TASK DETAILS:
All of the data must be written out verbatim, with pictures excluded.

[MATERIAL PROVIDED — start]

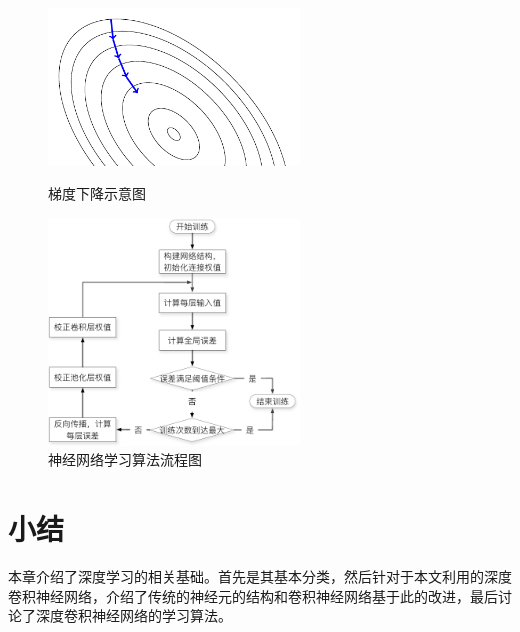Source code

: \begin{figure}[hbt]
	\centering
	\begin{minipage}[b][][b]{7cm}
		\includegraphics[width=6.67cm]{figures/networks/gradient-descent}
    \caption{梯度下降示意图}
    \label{fig:gradient-descent}
	\end{minipage}
	\hspace{10pt}
	\begin{minipage}[b][][b]{7cm}
		\includegraphics[width=6.67cm]{figures/networks/cnn_train}
    \caption{神经网络学习算法流程图}
    \label{fig:cnn_train}

	\end{minipage}

\end{figure}

\section{小结}
\label{sec:network_summary}
本章介绍了深度学习的相关基础。首先是其基本分类，然后针对于本文利用的深度卷积神经网络，介绍了传统的神经元的结构和卷积神经网络基于此的改进，最后讨论了深度卷积神经网络的学习算法。
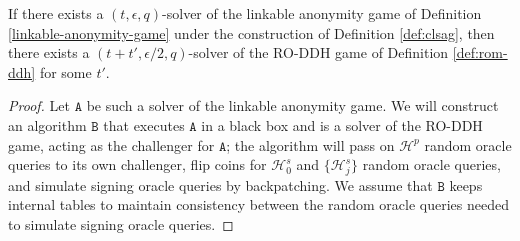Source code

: \documentclass{llncs}
\newcommand{\A}{\texttt{A}}
\newcommand{\B}{\texttt{B}}
\newcommand{\Hp}{\mathcal{H}^p}
\newcommand{\Hs}{\mathcal{H}^s}
\begin{document}
\begin{theorem}
If there exists a $(t,\epsilon,q)$-solver of the linkable anonymity game of Definition \ref{linkable-anonymity-game} under the construction of Definition \ref{def:clsag}, then there exists a $(t+t',\epsilon/2,q)$-solver of the RO-DDH game of Definition \ref{def:rom-ddh} for some $t'$.
\end{theorem}

\begin{proof}
Let $\A$ be such a solver of the linkable anonymity game. We will construct an algorithm $\B$ that executes $\A$ in a black box and is a solver of the RO-DDH game, acting as the challenger for $\A$; the algorithm will pass on $\Hp$ random oracle queries to its own challenger, flip coins for $\Hs_0$ and $\{\Hs_j\}$ random oracle queries, and simulate signing oracle queries by backpatching. We assume that $\B$ keeps internal tables to maintain consistency between the random oracle queries needed to simulate signing oracle queries.


\end{proof}
\end{document}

[MATERIAL PROVIDED — finish]

EXERCISE SOLUTION:
Source code

: \begin{figure}[hbt]
	\centering
	\begin{minipage}[b][][b]{7cm}
		\includegraphics[width=6.67cm]{figures/networks/gradient-descent}
    \caption{梯度下降示意图}
    \label{fig:gradient-descent}
	\end{minipage}
	\hspace{10pt}
	\begin{minipage}[b][][b]{7cm}
		\includegraphics[width=6.67cm]{figures/networks/cnn_train}
    \caption{神经网络学习算法流程图}
    \label{fig:cnn_train}

	\end{minipage}

\end{figure}

\section{小结}
\label{sec:network_summary}
本章介绍了深度学习的相关基础。首先是其基本分类，然后针对于本文利用的深度卷积神经网络，介绍了传统的神经元的结构和卷积神经网络基于此的改进，最后讨论了深度卷积神经网络的学习算法。
Source code

: \documentclass{llncs}
\newcommand{\A}{\texttt{A}}
\newcommand{\B}{\texttt{B}}
\newcommand{\Hp}{\mathcal{H}^p}
\newcommand{\Hs}{\mathcal{H}^s}
\begin{document}
\begin{theorem}
If there exists a $(t,\epsilon,q)$-solver of the linkable anonymity game of Definition \ref{linkable-anonymity-game} under the construction of Definition \ref{def:clsag}, then there exists a $(t+t',\epsilon/2,q)$-solver of the RO-DDH game of Definition \ref{def:rom-ddh} for some $t'$.
\end{theorem}

\begin{proof}
Let $\A$ be such a solver of the linkable anonymity game. We will construct an algorithm $\B$ that executes $\A$ in a black box and is a solver of the RO-DDH game, acting as the challenger for $\A$; the algorithm will pass on $\Hp$ random oracle queries to its own challenger, flip coins for $\Hs_0$ and $\{\Hs_j\}$ random oracle queries, and simulate signing oracle queries by backpatching. We assume that $\B$ keeps internal tables to maintain consistency between the random oracle queries needed to simulate signing oracle queries.


\end{proof}
\end{document}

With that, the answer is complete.